*** Begin section ***

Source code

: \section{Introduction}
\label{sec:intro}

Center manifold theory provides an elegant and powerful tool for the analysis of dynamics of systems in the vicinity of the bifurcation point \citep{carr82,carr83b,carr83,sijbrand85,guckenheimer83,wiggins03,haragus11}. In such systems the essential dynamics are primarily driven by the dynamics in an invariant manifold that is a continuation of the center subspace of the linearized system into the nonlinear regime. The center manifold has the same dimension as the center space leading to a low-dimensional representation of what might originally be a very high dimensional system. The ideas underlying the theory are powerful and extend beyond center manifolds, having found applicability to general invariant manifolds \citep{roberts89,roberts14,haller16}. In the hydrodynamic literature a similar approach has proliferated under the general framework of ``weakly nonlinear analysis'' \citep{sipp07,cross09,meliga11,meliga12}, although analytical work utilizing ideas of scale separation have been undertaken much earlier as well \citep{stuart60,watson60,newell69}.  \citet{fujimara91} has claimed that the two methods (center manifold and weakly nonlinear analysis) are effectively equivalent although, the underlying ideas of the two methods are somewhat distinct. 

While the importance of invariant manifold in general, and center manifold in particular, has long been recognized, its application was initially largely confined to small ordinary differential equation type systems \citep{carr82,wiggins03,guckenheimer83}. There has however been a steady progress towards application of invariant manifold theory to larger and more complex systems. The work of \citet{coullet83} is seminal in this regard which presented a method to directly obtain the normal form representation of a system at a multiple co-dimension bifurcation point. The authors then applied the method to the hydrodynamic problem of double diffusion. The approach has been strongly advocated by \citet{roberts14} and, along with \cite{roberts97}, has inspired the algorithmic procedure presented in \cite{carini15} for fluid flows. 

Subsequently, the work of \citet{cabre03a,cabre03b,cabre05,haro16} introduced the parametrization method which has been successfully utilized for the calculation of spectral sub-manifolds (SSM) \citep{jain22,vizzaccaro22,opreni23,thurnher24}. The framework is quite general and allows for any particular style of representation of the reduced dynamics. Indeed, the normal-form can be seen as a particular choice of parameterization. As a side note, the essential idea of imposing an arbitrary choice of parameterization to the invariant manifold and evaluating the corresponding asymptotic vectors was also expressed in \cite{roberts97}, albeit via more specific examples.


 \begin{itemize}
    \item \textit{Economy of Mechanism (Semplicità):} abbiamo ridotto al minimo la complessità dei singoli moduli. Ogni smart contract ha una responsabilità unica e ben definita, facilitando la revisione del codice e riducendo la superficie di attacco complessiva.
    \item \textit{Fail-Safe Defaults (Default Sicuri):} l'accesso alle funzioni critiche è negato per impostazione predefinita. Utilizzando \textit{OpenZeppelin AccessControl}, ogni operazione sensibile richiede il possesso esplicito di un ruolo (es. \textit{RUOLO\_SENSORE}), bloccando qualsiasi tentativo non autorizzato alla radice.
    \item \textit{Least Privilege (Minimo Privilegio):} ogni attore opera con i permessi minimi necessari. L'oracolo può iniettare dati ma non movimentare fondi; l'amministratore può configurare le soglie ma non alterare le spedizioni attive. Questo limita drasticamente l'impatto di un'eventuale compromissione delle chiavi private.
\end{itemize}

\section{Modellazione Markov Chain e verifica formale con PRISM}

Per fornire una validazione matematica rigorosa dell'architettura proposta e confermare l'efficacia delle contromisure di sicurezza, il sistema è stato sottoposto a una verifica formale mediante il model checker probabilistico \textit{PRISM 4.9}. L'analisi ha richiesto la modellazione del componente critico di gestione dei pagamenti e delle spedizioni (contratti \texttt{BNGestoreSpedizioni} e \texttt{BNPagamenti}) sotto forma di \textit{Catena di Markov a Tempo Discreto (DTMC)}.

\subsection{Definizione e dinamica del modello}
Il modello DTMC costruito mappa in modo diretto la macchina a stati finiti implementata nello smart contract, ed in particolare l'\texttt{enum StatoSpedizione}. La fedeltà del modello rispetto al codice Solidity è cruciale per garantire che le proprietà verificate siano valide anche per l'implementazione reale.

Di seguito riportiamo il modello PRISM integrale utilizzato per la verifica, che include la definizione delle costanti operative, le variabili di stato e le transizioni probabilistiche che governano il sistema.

*** End section ***

WHAT THE EXERCISE ASKS:
What you output should match every line above exactly.

THE ANSWER:
Source code

: \section{Introduction}
\label{sec:intro}

Center manifold theory provides an elegant and powerful tool for the analysis of dynamics of systems in the vicinity of the bifurcation point \citep{carr82,carr83b,carr83,sijbrand85,guckenheimer83,wiggins03,haragus11}. In such systems the essential dynamics are primarily driven by the dynamics in an invariant manifold that is a continuation of the center subspace of the linearized system into the nonlinear regime. The center manifold has the same dimension as the center space leading to a low-dimensional representation of what might originally be a very high dimensional system. The ideas underlying the theory are powerful and extend beyond center manifolds, having found applicability to general invariant manifolds \citep{roberts89,roberts14,haller16}. In the hydrodynamic literature a similar approach has proliferated under the general framework of ``weakly nonlinear analysis'' \citep{sipp07,cross09,meliga11,meliga12}, although analytical work utilizing ideas of scale separation have been undertaken much earlier as well \citep{stuart60,watson60,newell69}.  \citet{fujimara91} has claimed that the two methods (center manifold and weakly nonlinear analysis) are effectively equivalent although, the underlying ideas of the two methods are somewhat distinct. 

While the importance of invariant manifold in general, and center manifold in particular, has long been recognized, its application was initially largely confined to small ordinary differential equation type systems \citep{carr82,wiggins03,guckenheimer83}. There has however been a steady progress towards application of invariant manifold theory to larger and more complex systems. The work of \citet{coullet83} is seminal in this regard which presented a method to directly obtain the normal form representation of a system at a multiple co-dimension bifurcation point. The authors then applied the method to the hydrodynamic problem of double diffusion. The approach has been strongly advocated by \citet{roberts14} and, along with \cite{roberts97}, has inspired the algorithmic procedure presented in \cite{carini15} for fluid flows. 

Subsequently, the work of \citet{cabre03a,cabre03b,cabre05,haro16} introduced the parametrization method which has been successfully utilized for the calculation of spectral sub-manifolds (SSM) \citep{jain22,vizzaccaro22,opreni23,thurnher24}. The framework is quite general and allows for any particular style of representation of the reduced dynamics. Indeed, the normal-form can be seen as a particular choice of parameterization. As a side note, the essential idea of imposing an arbitrary choice of parameterization to the invariant manifold and evaluating the corresponding asymptotic vectors was also expressed in \cite{roberts97}, albeit via more specific examples.


 \begin{itemize}
    \item \textit{Economy of Mechanism (Semplicità):} abbiamo ridotto al minimo la complessità dei singoli moduli. Ogni smart contract ha una responsabilità unica e ben definita, facilitando la revisione del codice e riducendo la superficie di attacco complessiva.
    \item \textit{Fail-Safe Defaults (Default Sicuri):} l'accesso alle funzioni critiche è negato per impostazione predefinita. Utilizzando \textit{OpenZeppelin AccessControl}, ogni operazione sensibile richiede il possesso esplicito di un ruolo (es. \textit{RUOLO\_SENSORE}), bloccando qualsiasi tentativo non autorizzato alla radice.
    \item \textit{Least Privilege (Minimo Privilegio):} ogni attore opera con i permessi minimi necessari. L'oracolo può iniettare dati ma non movimentare fondi; l'amministratore può configurare le soglie ma non alterare le spedizioni attive. Questo limita drasticamente l'impatto di un'eventuale compromissione delle chiavi private.
\end{itemize}

\section{Modellazione Markov Chain e verifica formale con PRISM}

Per fornire una validazione matematica rigorosa dell'architettura proposta e confermare l'efficacia delle contromisure di sicurezza, il sistema è stato sottoposto a una verifica formale mediante il model checker probabilistico \textit{PRISM 4.9}. L'analisi ha richiesto la modellazione del componente critico di gestione dei pagamenti e delle spedizioni (contratti \texttt{BNGestoreSpedizioni} e \texttt{BNPagamenti}) sotto forma di \textit{Catena di Markov a Tempo Discreto (DTMC)}.

\subsection{Definizione e dinamica del modello}
Il modello DTMC costruito mappa in modo diretto la macchina a stati finiti implementata nello smart contract, ed in particolare l'\texttt{enum StatoSpedizione}. La fedeltà del modello rispetto al codice Solidity è cruciale per garantire che le proprietà verificate siano valide anche per l'implementazione reale.

Di seguito riportiamo il modello PRISM integrale utilizzato per la verifica, che include la definizione delle costanti operative, le variabili di stato e le transizioni probabilistiche che governano il sistema.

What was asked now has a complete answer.